A few nights ago, I had a dream that I was babysitting a friend’s child. This was no particular friend or child, just sort of a generic one my mind created. Really, it wasn’t a dream about your kid. I had to watch the child in a hotel room, but for some reason I still had to go back to my friend’s house in order to take care of her pets. The child had a mass of curly hair on its head, more mop-like than bowl cut, but the style was so gender neutral that I had no idea if I was sitting a boy or a girl. Whatever it was, it was a real brat, whining and abusing the hotel fixtures and such. I threatened to tell on it if it didn’t go to sleep, and I left it alone at the hotel room to go check on the pets.
I don’t remember what one of the pets was, but the other one was a kangaroo. If you aren’t up on your Australian marsupials, then you might not realize how big kangaroos can be. This one was fucking huge, yet my friend kept her indoors and expected her to use a litter box, which are designed for cats that normally weigh less than fifteen or twenty pounds.
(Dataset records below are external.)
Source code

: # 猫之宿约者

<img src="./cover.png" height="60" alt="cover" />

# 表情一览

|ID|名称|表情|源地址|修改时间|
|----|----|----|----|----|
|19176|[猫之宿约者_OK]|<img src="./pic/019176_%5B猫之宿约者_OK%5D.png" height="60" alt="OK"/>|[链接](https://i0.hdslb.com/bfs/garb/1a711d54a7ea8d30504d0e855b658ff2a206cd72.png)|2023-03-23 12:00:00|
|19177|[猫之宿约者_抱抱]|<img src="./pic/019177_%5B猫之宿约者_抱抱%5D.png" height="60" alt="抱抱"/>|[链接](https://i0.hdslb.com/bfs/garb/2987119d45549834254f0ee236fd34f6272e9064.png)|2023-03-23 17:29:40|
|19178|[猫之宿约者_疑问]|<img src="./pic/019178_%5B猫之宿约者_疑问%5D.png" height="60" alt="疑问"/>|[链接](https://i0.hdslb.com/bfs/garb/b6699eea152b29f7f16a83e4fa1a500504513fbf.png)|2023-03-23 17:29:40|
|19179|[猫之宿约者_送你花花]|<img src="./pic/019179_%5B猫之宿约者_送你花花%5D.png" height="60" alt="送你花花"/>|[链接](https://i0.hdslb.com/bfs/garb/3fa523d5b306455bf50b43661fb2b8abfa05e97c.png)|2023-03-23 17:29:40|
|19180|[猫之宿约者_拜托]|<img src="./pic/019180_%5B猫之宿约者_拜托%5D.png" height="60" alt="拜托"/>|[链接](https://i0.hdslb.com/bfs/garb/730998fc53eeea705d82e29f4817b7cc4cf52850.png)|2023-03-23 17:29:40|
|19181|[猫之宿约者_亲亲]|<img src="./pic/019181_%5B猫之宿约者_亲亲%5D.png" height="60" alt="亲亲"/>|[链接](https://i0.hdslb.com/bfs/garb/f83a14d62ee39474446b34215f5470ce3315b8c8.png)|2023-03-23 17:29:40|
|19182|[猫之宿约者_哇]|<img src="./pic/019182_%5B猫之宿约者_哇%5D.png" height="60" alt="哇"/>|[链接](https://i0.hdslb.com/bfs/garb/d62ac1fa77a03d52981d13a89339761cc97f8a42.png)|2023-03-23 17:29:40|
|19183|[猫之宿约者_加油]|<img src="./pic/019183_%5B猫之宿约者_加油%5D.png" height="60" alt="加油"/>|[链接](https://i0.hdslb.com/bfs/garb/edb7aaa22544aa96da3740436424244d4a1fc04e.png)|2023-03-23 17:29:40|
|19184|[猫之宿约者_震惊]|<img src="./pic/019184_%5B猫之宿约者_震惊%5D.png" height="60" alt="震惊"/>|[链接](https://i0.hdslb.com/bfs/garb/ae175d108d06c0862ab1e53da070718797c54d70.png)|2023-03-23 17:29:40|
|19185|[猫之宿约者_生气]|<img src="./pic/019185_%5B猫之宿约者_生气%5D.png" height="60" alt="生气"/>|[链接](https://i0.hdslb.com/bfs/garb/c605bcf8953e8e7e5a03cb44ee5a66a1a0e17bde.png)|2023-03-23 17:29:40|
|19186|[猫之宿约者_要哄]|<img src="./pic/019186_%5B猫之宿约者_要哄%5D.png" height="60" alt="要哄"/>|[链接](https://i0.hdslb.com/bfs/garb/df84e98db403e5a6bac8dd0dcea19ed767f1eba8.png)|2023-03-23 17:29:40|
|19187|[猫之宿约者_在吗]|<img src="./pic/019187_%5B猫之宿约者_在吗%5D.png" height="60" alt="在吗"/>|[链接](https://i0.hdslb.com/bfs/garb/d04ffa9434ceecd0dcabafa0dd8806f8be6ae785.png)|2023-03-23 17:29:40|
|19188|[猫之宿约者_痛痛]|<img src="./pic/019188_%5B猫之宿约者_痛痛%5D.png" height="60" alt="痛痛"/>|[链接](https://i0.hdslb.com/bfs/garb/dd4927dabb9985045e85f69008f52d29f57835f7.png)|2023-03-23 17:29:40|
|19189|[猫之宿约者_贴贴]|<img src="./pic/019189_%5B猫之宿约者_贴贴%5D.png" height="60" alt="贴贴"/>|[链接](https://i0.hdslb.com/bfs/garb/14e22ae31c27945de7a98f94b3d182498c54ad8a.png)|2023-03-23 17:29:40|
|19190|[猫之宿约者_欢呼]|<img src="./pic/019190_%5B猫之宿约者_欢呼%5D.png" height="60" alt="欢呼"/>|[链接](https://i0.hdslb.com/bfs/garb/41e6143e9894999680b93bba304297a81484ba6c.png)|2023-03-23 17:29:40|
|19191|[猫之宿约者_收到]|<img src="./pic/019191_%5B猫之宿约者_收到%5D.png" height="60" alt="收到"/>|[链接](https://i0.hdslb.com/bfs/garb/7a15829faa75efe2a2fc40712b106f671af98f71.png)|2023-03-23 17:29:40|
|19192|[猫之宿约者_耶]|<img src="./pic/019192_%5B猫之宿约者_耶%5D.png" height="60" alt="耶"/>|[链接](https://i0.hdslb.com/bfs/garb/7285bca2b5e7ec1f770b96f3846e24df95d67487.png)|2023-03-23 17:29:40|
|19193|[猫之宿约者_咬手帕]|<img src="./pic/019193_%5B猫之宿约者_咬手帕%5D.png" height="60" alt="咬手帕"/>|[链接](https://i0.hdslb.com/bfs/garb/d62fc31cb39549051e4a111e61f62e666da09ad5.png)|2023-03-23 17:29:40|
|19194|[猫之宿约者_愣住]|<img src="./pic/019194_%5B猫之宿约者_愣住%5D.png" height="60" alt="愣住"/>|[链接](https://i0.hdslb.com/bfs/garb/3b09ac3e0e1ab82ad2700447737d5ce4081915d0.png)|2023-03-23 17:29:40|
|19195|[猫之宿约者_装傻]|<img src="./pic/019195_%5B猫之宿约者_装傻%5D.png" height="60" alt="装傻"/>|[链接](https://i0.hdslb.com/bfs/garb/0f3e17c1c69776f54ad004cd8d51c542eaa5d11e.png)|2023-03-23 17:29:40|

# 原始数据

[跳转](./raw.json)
The kangaroo could not fit in the box. She sort of turned around and aimed for the litter box, but urinated all over the floor instead. I don’t know the output of the average kangaroo, but this one pissed so much it left about an inch and a half of urine flooding the floor of the laundry room. Which, incidentally, was the laundry room of my childhood home. I grabbed a couple of old towels from a pile on a shelf above the dryer and threw them on the ground to try to sop up the kangaroo piss, but they just floated on the surface until they were saturated. And as I was swishing the old towels around to absorb the urine, I thought, I am only getting paid ten dollars an hour to watch this kid and the kangaroo, which is not nearly enough to deal with this shit.

That’s all I remember.
The next night, I had a dream my husband decided to go back to school. He left the girls and me to go live near college, but was living off campus in an odd townhome. It had multi levels with stairs that required you go up and then down to enter a room, then a separate stair case that also made you go up and then down to get to the next level. It was the dream version of an Escher drawing, except for his bedroom. it was in a separate building, but only the top level, like a garage apartment. In order to access it, you had to climb a rope with a small plastic disc on the bottom.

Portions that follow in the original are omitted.